Underlying the gaiety was a note of anxiety. Kennedy and Shriver were painfully aware of the criticism, both at home and abroad, that already surrounded the youthful missionaries of democracy. Communist propagandists had been hard at work for months, denigrating the Peace Corps. Some home-grown critics were just as harsh. "The thing is so disproportionate as to be nonsensical," editorialized the Wall Street Journal. "What person, except perhaps the very young themselves, can really believe that an Africa aflame with violence will have its fires quenched because some Harvard boy or Vassar girl lives in a mud hut and speaks Swahili?"
In such a climate, the first Peace Corpsmen are very much on trial. "You will make or break the Peace Corps," Sarge Shriver told the pioneers in a final briefing. "The payoff will come out there where you're working. You'll be watched like no Americans abroad have ever been watched before in history. In some places Peace Corpsmen will be the first Americans who have arrived without guns on their shoulders. The President is counting on you. It's up to you to prove that the concepts and ideals of the American Revolution are still alive." Then, in a peroration more notable for its locker-room emotion than for its accurate understand ing of world opinion, he concluded: "Foreigners think we're fat, dumb and happy over here. They don't think we've got the stuff to make personal sacrifices for our way of life. You must show them. And if you don't, if any one of you does not measure up, you'll be yanked out of the ball game."
The next day the vanguard headed out to their new assignments. Fifty (including 21 young women) went directly to Ghana, to teach in secondary schools. The other 30 (all men) flew to Puerto Rico for 26 days of field training before proceeding to Tanganyika, where they will build roads for the next two years. Available soon to each corpsman is a special guidebook, "Working Effectively Overseas." Crammed with information on the problems and pitfalls--trivial as well as serious--of working in primitive countries, the booklet was drawn from the painful experience of other Americans in the field. Items:
P: In El Salvador, an American fiscal expert made the mistake of wearing white shoes to the office. He was practically ostracized, until a friend tipped him off that white shoes are taboo in the country. Thereupon he bought a pair of brown shoes and "noticed the immediate im provement in reception of myself and my technical advice."

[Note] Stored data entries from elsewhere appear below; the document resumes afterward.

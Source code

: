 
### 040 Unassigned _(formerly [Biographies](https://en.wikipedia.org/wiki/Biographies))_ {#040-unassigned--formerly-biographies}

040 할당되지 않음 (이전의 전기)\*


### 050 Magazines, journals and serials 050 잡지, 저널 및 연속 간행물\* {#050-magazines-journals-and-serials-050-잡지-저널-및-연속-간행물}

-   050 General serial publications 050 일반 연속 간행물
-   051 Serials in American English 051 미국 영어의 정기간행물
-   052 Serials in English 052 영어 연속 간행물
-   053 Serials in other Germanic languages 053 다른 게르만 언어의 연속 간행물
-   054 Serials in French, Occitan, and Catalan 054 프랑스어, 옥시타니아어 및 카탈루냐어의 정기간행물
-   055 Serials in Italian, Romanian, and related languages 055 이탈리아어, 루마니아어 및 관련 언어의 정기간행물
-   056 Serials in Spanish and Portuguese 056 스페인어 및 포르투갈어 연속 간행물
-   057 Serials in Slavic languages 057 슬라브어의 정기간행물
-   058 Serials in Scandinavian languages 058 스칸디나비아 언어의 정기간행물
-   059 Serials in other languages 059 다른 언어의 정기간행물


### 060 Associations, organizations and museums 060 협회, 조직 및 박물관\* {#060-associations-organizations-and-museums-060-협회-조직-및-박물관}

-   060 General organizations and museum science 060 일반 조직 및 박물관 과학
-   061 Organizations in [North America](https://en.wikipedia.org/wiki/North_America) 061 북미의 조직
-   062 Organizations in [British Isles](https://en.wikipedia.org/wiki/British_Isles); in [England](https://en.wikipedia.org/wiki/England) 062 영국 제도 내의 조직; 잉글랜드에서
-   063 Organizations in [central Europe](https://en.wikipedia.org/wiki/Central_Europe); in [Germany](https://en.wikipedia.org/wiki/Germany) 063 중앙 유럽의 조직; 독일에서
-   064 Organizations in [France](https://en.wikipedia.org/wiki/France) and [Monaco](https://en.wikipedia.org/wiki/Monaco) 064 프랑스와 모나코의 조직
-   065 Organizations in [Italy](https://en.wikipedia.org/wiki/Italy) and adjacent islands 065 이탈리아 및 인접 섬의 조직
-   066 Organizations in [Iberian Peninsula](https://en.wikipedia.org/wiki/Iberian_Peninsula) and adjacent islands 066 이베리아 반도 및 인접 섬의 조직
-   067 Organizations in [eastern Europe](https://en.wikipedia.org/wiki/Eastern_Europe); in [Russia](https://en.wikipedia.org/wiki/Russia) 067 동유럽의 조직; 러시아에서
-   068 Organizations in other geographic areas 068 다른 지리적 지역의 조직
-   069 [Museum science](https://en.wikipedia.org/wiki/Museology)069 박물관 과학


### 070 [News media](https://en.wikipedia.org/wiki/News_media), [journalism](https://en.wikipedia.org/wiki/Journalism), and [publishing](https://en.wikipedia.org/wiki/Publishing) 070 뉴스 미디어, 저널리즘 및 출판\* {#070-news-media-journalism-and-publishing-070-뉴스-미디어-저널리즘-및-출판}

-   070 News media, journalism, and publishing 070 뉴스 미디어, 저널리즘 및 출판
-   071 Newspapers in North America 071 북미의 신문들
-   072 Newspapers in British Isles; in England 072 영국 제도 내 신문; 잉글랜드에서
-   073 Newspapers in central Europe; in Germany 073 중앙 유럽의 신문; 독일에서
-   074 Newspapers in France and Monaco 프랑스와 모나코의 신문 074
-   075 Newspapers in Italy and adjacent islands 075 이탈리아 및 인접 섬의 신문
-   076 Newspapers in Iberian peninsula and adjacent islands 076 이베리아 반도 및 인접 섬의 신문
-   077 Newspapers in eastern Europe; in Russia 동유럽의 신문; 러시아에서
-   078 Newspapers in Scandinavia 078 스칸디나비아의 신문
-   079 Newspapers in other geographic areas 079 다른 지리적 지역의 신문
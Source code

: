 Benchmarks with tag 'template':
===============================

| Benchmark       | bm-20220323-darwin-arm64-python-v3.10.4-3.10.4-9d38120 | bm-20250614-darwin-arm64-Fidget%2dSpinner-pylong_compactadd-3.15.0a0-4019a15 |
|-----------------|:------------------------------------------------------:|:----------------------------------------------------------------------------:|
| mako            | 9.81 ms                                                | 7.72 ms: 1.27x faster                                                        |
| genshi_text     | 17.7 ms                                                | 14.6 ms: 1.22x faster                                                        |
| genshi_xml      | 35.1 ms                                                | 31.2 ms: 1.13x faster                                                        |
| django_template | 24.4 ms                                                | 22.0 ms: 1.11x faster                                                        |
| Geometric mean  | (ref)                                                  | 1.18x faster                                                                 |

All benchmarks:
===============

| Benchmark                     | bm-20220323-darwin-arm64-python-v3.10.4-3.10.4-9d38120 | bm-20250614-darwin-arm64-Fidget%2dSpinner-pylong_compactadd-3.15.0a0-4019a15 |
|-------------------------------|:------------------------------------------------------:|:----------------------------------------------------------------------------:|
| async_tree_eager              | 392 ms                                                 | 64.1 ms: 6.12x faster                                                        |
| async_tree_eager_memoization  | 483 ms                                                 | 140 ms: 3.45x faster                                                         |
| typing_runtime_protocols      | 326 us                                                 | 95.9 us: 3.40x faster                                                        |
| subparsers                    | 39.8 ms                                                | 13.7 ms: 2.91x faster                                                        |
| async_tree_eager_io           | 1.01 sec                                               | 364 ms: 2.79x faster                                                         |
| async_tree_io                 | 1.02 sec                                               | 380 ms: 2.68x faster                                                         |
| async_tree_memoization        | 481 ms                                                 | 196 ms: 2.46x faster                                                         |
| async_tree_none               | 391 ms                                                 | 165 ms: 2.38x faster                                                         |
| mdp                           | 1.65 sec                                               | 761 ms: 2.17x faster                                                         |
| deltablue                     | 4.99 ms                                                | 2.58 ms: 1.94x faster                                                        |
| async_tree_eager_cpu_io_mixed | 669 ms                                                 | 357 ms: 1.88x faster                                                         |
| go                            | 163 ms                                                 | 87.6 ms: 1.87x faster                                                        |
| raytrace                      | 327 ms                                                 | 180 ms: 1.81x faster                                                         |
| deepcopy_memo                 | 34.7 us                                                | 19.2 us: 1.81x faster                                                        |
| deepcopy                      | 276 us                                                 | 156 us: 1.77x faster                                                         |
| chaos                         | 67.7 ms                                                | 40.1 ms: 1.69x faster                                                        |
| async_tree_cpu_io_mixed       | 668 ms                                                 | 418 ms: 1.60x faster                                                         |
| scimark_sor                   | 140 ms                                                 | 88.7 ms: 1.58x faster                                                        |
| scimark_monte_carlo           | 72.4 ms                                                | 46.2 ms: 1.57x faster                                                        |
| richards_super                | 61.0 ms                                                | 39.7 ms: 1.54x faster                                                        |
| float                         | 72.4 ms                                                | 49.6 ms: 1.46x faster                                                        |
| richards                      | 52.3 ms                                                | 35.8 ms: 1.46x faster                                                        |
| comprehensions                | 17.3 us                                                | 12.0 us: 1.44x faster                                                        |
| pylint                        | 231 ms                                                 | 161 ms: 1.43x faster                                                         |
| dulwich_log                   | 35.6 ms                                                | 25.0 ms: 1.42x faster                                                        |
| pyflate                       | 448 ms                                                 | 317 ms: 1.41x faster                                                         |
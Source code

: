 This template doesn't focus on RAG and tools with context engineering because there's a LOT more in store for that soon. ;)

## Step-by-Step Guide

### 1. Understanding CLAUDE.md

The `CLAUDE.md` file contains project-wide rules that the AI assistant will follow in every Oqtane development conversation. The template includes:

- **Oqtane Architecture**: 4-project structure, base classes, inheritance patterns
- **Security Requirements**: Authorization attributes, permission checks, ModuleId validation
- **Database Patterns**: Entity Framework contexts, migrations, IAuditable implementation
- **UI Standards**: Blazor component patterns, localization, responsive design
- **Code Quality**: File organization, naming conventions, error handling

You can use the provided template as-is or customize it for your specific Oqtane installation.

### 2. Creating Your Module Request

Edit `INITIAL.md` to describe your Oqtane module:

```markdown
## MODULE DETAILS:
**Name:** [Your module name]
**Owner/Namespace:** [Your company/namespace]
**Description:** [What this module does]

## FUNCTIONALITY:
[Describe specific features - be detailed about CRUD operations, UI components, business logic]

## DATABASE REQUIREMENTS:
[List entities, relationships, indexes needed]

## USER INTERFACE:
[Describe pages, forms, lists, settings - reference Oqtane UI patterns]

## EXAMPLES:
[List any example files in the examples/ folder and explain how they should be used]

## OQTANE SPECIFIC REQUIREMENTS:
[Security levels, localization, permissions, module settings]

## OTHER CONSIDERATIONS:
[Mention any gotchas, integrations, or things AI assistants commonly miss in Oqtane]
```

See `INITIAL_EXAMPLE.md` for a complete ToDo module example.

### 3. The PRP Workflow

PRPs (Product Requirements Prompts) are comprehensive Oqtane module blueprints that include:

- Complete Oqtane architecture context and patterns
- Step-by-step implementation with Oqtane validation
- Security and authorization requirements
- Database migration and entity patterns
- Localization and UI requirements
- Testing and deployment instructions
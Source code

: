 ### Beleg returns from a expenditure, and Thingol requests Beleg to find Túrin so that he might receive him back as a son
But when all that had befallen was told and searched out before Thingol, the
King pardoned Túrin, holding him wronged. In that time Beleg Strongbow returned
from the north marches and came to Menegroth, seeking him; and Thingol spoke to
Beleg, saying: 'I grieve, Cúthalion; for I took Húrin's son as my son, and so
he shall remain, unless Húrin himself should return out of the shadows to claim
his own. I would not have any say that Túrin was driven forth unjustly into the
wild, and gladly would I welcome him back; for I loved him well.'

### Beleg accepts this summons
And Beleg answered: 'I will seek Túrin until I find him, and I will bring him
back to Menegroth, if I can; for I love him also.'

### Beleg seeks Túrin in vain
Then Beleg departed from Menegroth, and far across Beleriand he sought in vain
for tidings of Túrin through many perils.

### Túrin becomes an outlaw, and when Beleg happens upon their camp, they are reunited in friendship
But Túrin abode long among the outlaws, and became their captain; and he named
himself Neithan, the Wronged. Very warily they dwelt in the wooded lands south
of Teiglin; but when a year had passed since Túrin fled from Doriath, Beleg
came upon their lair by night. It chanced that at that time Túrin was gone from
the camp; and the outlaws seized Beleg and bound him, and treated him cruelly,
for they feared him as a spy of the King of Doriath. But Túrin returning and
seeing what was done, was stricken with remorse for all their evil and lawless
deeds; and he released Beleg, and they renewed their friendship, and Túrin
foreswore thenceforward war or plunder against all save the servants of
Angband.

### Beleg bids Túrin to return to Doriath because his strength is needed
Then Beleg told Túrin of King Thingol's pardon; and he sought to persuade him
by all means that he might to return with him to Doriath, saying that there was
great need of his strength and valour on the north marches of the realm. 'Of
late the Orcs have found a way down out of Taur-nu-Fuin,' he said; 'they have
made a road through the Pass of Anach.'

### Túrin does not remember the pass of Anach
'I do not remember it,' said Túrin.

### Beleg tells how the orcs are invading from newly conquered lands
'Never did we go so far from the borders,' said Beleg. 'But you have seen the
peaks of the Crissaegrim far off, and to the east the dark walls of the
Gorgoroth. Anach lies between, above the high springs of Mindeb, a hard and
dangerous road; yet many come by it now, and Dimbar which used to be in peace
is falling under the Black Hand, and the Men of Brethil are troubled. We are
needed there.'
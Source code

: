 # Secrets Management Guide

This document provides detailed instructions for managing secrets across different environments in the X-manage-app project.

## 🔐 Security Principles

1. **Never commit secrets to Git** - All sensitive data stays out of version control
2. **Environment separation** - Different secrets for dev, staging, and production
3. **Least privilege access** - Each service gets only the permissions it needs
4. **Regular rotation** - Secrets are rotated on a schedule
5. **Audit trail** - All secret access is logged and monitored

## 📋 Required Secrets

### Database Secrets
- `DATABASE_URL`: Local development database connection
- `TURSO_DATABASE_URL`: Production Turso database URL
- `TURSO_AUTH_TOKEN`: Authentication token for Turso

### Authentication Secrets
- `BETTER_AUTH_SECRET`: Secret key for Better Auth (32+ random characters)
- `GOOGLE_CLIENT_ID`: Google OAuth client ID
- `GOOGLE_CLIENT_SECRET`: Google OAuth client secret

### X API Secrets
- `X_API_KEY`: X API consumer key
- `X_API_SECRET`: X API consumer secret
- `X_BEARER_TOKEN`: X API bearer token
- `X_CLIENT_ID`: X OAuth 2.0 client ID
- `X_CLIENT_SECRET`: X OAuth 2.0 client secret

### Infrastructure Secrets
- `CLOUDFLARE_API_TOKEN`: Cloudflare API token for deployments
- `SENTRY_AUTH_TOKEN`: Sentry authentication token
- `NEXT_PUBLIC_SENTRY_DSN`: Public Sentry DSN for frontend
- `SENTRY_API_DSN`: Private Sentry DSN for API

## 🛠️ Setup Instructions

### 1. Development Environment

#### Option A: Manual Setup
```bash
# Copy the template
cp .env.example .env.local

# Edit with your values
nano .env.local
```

P: In Laos, men will not wash women's clothes. When her houseboy refused to launder her panties, an American woman slapped his face. "This was the culmination of several instances where the wom an would not consider the customs of the people," wrote her chief. "I returned her to the States. This pleased many people, not because they disliked the woman, but because they wanted the right to have their own way of life recognized." In a similar vein, the corpsmen learned the proper way for a woman to offer cigarettes to a Buddhist priest: put the pack on a rock, since the priests cannot receive anything directly from female hands. P: It is not always necessary to observe local customs, but it is always advisable to find a graceful way of refusing. "The people in this area were polygamous. They wanted us to marry a few more wives. We didn't want to insult them, and cast about for an appropriate reason for refusing. We finally explained to them that our religion forbids us to marry more than one wife, and that it would hurt our wives at home to break this rule." For the guidance of Peace Corpsmen, the manual observes wryly: "The American need not take concubines."
The Peace Corpsmen seemed to have taken the manual's lesson to heart. Ar riving in Accra last week, the 50 young teachers found the city in deep mourning over the death of Nana Kwabena Kena II, Ghana's high commissioner to India. Kena's body had arrived just before the Peace Corpsmen landed. The officials who welcomed them were in a somber mood, but the young teachers moved them deeply by singing, in Twi, the anthem Yen Ara Asase Ni (Land of Our Birth). Said U.S. Ambassador Francis Russell: "I know that they will establish deep and lasting friendship while they are here, and that they are establishing a pattern that will do great good in many ways for many people." To this sentiment, most Americans would add a hopeful amen.